→ WHAT YOU HAVE TO DO: Working from the entries that follow, retype each one without any alteration.

→ THE DATA:
= = = = = = =
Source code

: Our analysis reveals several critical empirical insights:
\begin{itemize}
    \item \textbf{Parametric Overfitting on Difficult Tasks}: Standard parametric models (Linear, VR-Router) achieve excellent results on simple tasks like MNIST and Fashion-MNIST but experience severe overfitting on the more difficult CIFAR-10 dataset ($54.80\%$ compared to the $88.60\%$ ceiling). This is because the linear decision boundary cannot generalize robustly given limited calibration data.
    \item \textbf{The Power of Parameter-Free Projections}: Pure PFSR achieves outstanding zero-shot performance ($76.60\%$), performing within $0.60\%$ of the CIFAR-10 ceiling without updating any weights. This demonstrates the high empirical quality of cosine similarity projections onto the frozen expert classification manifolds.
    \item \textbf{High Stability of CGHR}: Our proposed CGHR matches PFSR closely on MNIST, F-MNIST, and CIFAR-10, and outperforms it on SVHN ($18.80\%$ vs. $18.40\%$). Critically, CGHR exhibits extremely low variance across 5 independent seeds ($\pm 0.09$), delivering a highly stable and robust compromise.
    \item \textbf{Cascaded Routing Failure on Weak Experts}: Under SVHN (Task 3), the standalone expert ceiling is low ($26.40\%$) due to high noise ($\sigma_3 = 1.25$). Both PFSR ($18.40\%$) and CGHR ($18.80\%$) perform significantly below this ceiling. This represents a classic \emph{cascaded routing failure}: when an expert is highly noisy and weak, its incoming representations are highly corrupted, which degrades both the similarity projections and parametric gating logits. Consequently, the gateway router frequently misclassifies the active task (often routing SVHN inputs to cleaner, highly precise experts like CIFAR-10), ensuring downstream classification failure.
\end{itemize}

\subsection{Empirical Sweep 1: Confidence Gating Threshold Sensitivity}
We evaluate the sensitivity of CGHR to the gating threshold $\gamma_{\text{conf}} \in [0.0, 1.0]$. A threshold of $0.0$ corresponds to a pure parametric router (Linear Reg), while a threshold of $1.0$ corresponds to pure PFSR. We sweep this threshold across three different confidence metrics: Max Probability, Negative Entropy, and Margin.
= = = = = = =
→ SOLUTION FOR THIS TASK:
Source code

: Our analysis reveals several critical empirical insights:
\begin{itemize}
    \item \textbf{Parametric Overfitting on Difficult Tasks}: Standard parametric models (Linear, VR-Router) achieve excellent results on simple tasks like MNIST and Fashion-MNIST but experience severe overfitting on the more difficult CIFAR-10 dataset ($54.80\%$ compared to the $88.60\%$ ceiling). This is because the linear decision boundary cannot generalize robustly given limited calibration data.
    \item \textbf{The Power of Parameter-Free Projections}: Pure PFSR achieves outstanding zero-shot performance ($76.60\%$), performing within $0.60\%$ of the CIFAR-10 ceiling without updating any weights. This demonstrates the high empirical quality of cosine similarity projections onto the frozen expert classification manifolds.
    \item \textbf{High Stability of CGHR}: Our proposed CGHR matches PFSR closely on MNIST, F-MNIST, and CIFAR-10, and outperforms it on SVHN ($18.80\%$ vs. $18.40\%$). Critically, CGHR exhibits extremely low variance across 5 independent seeds ($\pm 0.09$), delivering a highly stable and robust compromise.
    \item \textbf{Cascaded Routing Failure on Weak Experts}: Under SVHN (Task 3), the standalone expert ceiling is low ($26.40\%$) due to high noise ($\sigma_3 = 1.25$). Both PFSR ($18.40\%$) and CGHR ($18.80\%$) perform significantly below this ceiling. This represents a classic \emph{cascaded routing failure}: when an expert is highly noisy and weak, its incoming representations are highly corrupted, which degrades both the similarity projections and parametric gating logits. Consequently, the gateway router frequently misclassifies the active task (often routing SVHN inputs to cleaner, highly precise experts like CIFAR-10), ensuring downstream classification failure.
\end{itemize}

\subsection{Empirical Sweep 1: Confidence Gating Threshold Sensitivity}
We evaluate the sensitivity of CGHR to the gating threshold $\gamma_{\text{conf}} \in [0.0, 1.0]$. A threshold of $0.0$ corresponds to a pure parametric router (Linear Reg), while a threshold of $1.0$ corresponds to pure PFSR. We sweep this threshold across three different confidence metrics: Max Probability, Negative Entropy, and Margin.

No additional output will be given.